Records drawn from a dataset:

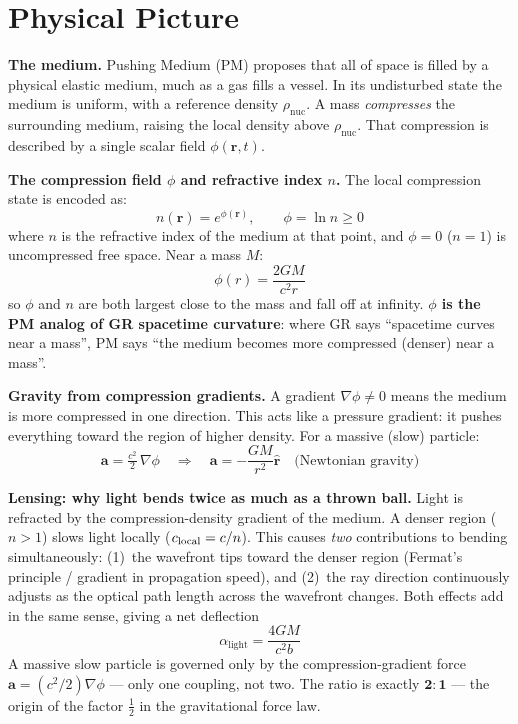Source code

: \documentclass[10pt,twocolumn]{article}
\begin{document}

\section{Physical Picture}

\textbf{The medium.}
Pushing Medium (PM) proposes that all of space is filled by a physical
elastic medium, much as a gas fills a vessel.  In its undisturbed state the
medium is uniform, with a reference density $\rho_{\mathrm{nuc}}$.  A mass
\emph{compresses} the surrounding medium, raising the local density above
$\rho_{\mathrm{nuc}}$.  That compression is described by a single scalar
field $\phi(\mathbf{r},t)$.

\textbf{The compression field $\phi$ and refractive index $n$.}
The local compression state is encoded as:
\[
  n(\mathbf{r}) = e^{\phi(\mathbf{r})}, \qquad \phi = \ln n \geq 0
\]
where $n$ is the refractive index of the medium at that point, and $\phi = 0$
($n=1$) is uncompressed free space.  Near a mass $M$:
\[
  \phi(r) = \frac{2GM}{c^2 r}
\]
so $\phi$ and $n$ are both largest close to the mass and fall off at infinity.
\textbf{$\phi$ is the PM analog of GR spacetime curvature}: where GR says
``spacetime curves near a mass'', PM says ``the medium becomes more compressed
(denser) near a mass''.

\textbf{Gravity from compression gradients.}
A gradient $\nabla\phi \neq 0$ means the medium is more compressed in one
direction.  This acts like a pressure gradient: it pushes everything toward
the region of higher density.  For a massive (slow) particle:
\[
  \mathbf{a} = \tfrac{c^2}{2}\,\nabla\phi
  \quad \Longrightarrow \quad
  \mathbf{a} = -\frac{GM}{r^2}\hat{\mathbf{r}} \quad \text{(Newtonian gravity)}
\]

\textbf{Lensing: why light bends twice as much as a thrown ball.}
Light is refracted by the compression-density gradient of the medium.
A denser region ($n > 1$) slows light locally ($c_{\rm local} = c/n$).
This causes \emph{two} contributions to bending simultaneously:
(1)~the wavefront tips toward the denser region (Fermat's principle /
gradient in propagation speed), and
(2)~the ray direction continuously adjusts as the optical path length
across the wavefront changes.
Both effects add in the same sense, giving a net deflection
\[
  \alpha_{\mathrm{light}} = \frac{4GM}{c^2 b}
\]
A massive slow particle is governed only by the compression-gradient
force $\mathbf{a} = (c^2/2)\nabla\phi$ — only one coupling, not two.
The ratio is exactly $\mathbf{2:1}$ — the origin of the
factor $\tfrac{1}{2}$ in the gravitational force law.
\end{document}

...

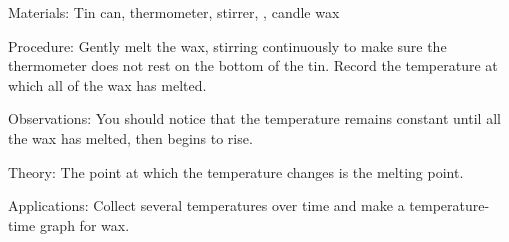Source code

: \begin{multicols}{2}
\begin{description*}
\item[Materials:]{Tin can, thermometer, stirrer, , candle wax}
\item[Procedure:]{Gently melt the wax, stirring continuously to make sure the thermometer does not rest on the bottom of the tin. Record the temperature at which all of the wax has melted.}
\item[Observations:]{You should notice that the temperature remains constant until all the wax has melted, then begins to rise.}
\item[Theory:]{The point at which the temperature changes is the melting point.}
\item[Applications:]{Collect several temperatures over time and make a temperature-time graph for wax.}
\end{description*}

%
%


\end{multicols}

Goal of the exercise
Above are the lines; repeat exactly the ones from the line containing "pushes everything toward" down to the line containing "why light bends", both inclusive.

Task output
direction.  This acts like a pressure gradient: it pushes everything toward
the region of higher density.  For a massive (slow) particle:
\[
  \mathbf{a} = \tfrac{c^2}{2}\,\nabla\phi
  \quad \Longrightarrow \quad
  \mathbf{a} = -\frac{GM}{r^2}\hat{\mathbf{r}} \quad \text{(Newtonian gravity)}
\]

\textbf{Lensing: why light bends twice as much as a thrown ball.}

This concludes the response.